#### EXERCISE
Select, from the data, each line where "core" occurs.

#### INFORMATION SUPPLIED
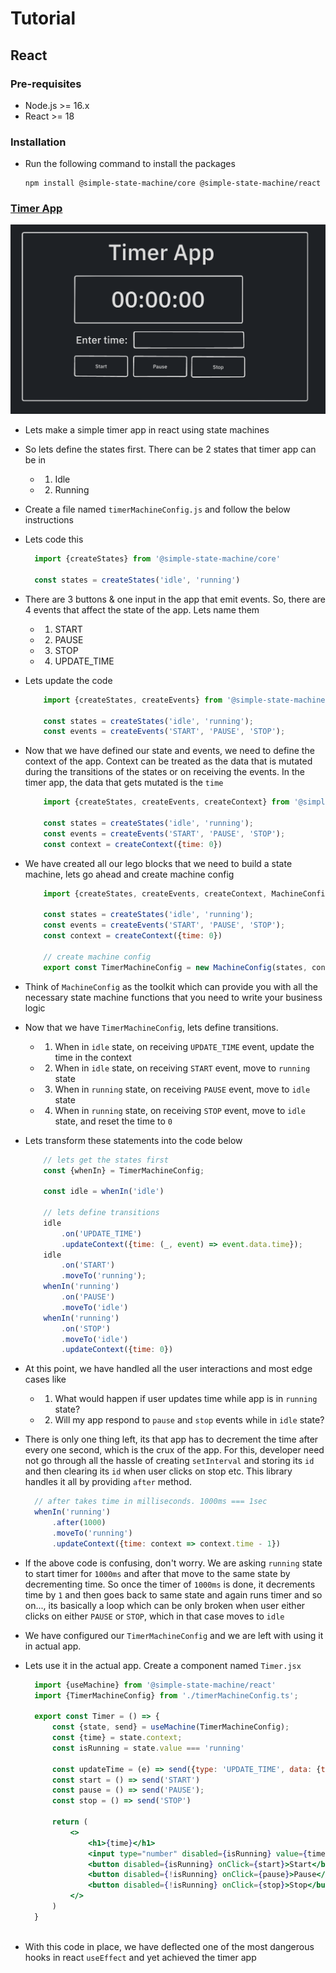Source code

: # Tutorial

## React

### Pre-requisites

- Node.js >= 16.x
- React >= 18

### Installation
- Run the following command to install the packages
    ```
    npm install @simple-state-machine/core @simple-state-machine/react
    ```

### [Timer App](https://codesandbox.io/p/sandbox/timer-5f7zkf)

![Timer App Demo](assets/timer-app.png)
- Lets make a simple timer app in react using state machines
- So lets define the states first. There can be 2 states that timer app can be in
  - 1. Idle
  - 2. Running 
- Create a file named `timerMachineConfig.js` and follow the below instructions
- Lets code this
  ```js
    import {createStates} from '@simple-state-machine/core'

    const states = createStates('idle', 'running')
  ```
- There are 3 buttons & one input in the app that emit events. So, there are 4 events that affect the state of the app. Lets name them
  - 1. START
  - 2. PAUSE
  - 3. STOP
  - 4. UPDATE_TIME

- Lets update the code
    ```js
        import {createStates, createEvents} from '@simple-state-machine/core'

        const states = createStates('idle', 'running');
        const events = createEvents('START', 'PAUSE', 'STOP');
    ```
- Now that we have defined our state and events, we need to define the context of the app. Context can be treated as the data that is mutated during the transitions of the states or on receiving the events. In the timer app, the data that gets mutated is the `time`
    ```js
        import {createStates, createEvents, createContext} from '@simple-state-machine/core'

        const states = createStates('idle', 'running');
        const events = createEvents('START', 'PAUSE', 'STOP');
        const context = createContext({time: 0})
    ```
- We have created all our lego blocks that we need to build a state machine, lets go ahead and create machine config 
    ```js
        import {createStates, createEvents, createContext, MachineConfig} from '@simple-state-machine/core'

        const states = createStates('idle', 'running');
        const events = createEvents('START', 'PAUSE', 'STOP');
        const context = createContext({time: 0})

        // create machine config
        export const TimerMachineConfig = new MachineConfig(states, context, events)
    ```
- Think of `MachineConfig` as the toolkit which can provide you with all the necessary state machine functions that you need to write your business logic
- Now that we have `TimerMachineConfig`, lets define transitions. 
  - 1. When in `idle` state, on receiving `UPDATE_TIME` event, update the time in the context
  - 2. When in `idle` state, on receiving `START` event, move to `running` state
  - 3. When in `running` state, on receiving `PAUSE` event, move to `idle` state
  - 4. When in `running` state, on receiving `STOP` event, move to `idle` state, and reset the time to `0`
- Lets transform these statements into the code below
    ```js
        // lets get the states first
        const {whenIn} = TimerMachineConfig;

        const idle = whenIn('idle')
        
        // lets define transitions
        idle
            .on('UPDATE_TIME')
            .updateContext({time: (_, event) => event.data.time});
        idle
            .on('START')
            .moveTo('running');
        whenIn('running')
            .on('PAUSE')
            .moveTo('idle')
        whenIn('running')
            .on('STOP')
            .moveTo('idle')
            .updateContext({time: 0})
    ```
- At this point, we have handled all the user interactions and most edge cases like
  - 1. What would happen if user updates time while app is in `running` state?
  - 2. Will my app respond to `pause` and `stop` events while in `idle` state?

- There is only one thing left, its that app has to decrement the time after every one second, which is the crux of the app. For this, developer need not go through all the hassle of creating `setInterval` and storing its `id` and then clearing its `id` when user clicks on stop etc. This library handles it all by providing `after` method. 
  ```js
    // after takes time in milliseconds. 1000ms === 1sec
    whenIn('running')
        .after(1000)
        .moveTo('running')
        .updateContext({time: context => context.time - 1})
  ```
- If the above code is confusing, don't worry. We are asking `running` state to start timer for `1000ms` and after that move to the same state by decrementing time. So once the timer of `1000ms` is done, it decrements time by `1` and then goes back to same state and again runs timer and so on..., its basically a loop which can be only broken when user either clicks on either `PAUSE` or `STOP`, which in that case moves to `idle`

- We have configured our `TimerMachineConfig` and we are left with using it in actual app.
- Lets use it in the actual app. Create a component named `Timer.jsx`
  
  ```jsx
    import {useMachine} from '@simple-state-machine/react'
    import {TimerMachineConfig} from './timerMachineConfig.ts';

    export const Timer = () => {
        const {state, send} = useMachine(TimerMachineConfig);
        const {time} = state.context;
        const isRunning = state.value === 'running'
        
        const updateTime = (e) => send({type: 'UPDATE_TIME', data: {time: e.currentTarget.value}});
        const start = () => send('START')
        const pause = () => send('PAUSE');
        const stop = () => send('STOP')

        return (
            <>
                <h1>{time}</h1>
                <input type="number" disabled={isRunning} value={time} onChange={updateTime} />
                <button disabled={isRunning} onClick={start}>Start</button>
                <button disabled={!isRunning} onClick={pause}>Pause</button>
                <button disabled={!isRunning} onClick={stop}>Stop</button>
            </>
        )
    }
   
  ```
- With this code in place, we have deflected one of the most dangerous hooks in react `useEffect` and yet achieved the timer app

#### SOLUTION BELOW
    npm install @simple-state-machine/core @simple-state-machine/react
    import {createStates} from '@simple-state-machine/core'
        import {createStates, createEvents} from '@simple-state-machine/core'
        import {createStates, createEvents, createContext} from '@simple-state-machine/core'
        import {createStates, createEvents, createContext, MachineConfig} from '@simple-state-machine/core'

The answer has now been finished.